Dataset entries:
"""
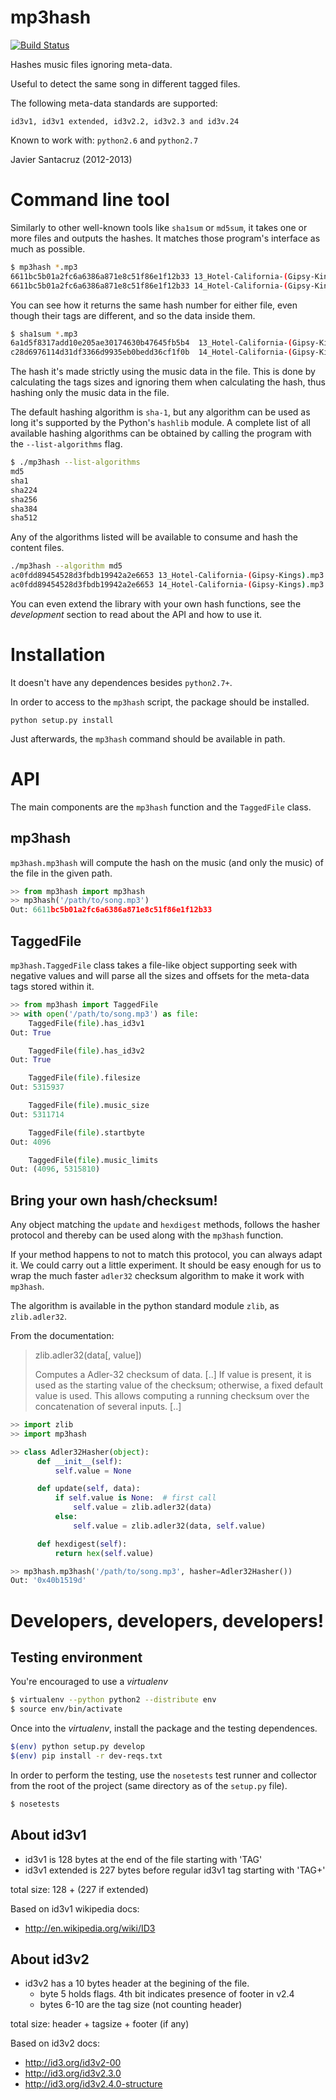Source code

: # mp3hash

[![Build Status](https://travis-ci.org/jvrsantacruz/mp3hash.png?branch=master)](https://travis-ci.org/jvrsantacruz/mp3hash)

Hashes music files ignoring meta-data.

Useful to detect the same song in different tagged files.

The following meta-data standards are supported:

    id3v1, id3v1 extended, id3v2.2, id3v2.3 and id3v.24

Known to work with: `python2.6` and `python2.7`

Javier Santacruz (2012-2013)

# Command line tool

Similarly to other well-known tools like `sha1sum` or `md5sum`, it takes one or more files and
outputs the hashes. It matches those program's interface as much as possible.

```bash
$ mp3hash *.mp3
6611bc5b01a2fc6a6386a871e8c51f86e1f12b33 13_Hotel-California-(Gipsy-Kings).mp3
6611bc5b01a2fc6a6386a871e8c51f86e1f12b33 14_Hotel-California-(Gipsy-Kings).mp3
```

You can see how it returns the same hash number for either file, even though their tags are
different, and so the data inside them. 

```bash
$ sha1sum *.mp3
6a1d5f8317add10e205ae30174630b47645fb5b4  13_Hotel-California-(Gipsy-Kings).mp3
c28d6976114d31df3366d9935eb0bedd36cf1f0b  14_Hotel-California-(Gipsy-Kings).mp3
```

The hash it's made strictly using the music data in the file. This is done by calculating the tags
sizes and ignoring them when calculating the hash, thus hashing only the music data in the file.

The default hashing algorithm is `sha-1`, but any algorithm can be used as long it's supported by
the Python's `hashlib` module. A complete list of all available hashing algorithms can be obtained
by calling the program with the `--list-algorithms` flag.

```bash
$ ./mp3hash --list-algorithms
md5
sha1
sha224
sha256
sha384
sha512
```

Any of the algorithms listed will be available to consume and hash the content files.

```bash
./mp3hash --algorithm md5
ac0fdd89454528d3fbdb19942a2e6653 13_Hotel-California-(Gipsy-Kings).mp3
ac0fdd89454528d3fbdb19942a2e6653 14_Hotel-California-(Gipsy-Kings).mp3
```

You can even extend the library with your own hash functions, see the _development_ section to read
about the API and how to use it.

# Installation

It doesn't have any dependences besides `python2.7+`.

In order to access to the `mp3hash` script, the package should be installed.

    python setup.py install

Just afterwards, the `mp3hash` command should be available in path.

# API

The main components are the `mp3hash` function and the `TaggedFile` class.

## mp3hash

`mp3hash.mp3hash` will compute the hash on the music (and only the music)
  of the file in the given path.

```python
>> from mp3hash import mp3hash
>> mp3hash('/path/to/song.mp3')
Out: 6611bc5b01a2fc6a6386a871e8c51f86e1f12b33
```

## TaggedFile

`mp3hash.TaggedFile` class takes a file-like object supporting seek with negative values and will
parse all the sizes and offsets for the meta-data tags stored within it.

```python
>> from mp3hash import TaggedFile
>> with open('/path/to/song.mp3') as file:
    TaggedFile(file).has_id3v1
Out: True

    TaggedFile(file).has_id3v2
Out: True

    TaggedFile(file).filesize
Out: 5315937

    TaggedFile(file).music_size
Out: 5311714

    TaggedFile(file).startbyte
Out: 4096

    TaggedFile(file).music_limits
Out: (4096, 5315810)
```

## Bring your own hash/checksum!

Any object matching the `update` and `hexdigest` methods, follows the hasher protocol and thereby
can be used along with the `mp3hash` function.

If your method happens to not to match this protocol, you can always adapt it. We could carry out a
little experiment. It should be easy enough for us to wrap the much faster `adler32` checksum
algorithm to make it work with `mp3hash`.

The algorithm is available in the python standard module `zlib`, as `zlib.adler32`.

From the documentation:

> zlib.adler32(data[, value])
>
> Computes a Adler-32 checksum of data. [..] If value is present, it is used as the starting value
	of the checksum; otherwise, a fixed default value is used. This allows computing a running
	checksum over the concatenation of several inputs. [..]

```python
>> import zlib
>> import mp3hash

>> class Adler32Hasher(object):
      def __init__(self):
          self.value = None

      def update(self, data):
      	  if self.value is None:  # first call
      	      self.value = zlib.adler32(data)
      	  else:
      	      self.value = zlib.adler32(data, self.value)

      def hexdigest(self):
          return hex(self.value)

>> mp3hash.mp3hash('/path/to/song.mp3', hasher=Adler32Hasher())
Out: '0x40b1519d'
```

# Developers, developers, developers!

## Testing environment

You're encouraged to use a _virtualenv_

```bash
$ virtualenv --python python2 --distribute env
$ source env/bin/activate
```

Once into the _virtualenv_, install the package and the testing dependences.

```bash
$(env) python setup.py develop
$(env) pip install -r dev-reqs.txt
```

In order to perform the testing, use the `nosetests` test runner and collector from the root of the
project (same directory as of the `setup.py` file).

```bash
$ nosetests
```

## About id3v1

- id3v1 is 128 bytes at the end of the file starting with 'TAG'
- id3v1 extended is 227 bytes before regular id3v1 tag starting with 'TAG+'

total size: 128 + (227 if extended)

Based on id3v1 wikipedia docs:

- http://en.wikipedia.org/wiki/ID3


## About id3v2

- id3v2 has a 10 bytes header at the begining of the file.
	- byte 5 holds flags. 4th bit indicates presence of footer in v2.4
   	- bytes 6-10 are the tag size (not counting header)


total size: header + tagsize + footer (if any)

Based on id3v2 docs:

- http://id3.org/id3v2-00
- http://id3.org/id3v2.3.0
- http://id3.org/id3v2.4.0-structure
"""
Please set down exactly the lines running from the one with "total size: 128 + (227 if extended)" to the last line of the entries above, both of them included, and no others.

TASK RESULT:
total size: 128 + (227 if extended)

Based on id3v1 wikipedia docs:

- http://en.wikipedia.org/wiki/ID3


## About id3v2

- id3v2 has a 10 bytes header at the begining of the file.
	- byte 5 holds flags. 4th bit indicates presence of footer in v2.4
   	- bytes 6-10 are the tag size (not counting header)


total size: header + tagsize + footer (if any)

Based on id3v2 docs:

- http://id3.org/id3v2-00
- http://id3.org/id3v2.3.0
- http://id3.org/id3v2.4.0-structure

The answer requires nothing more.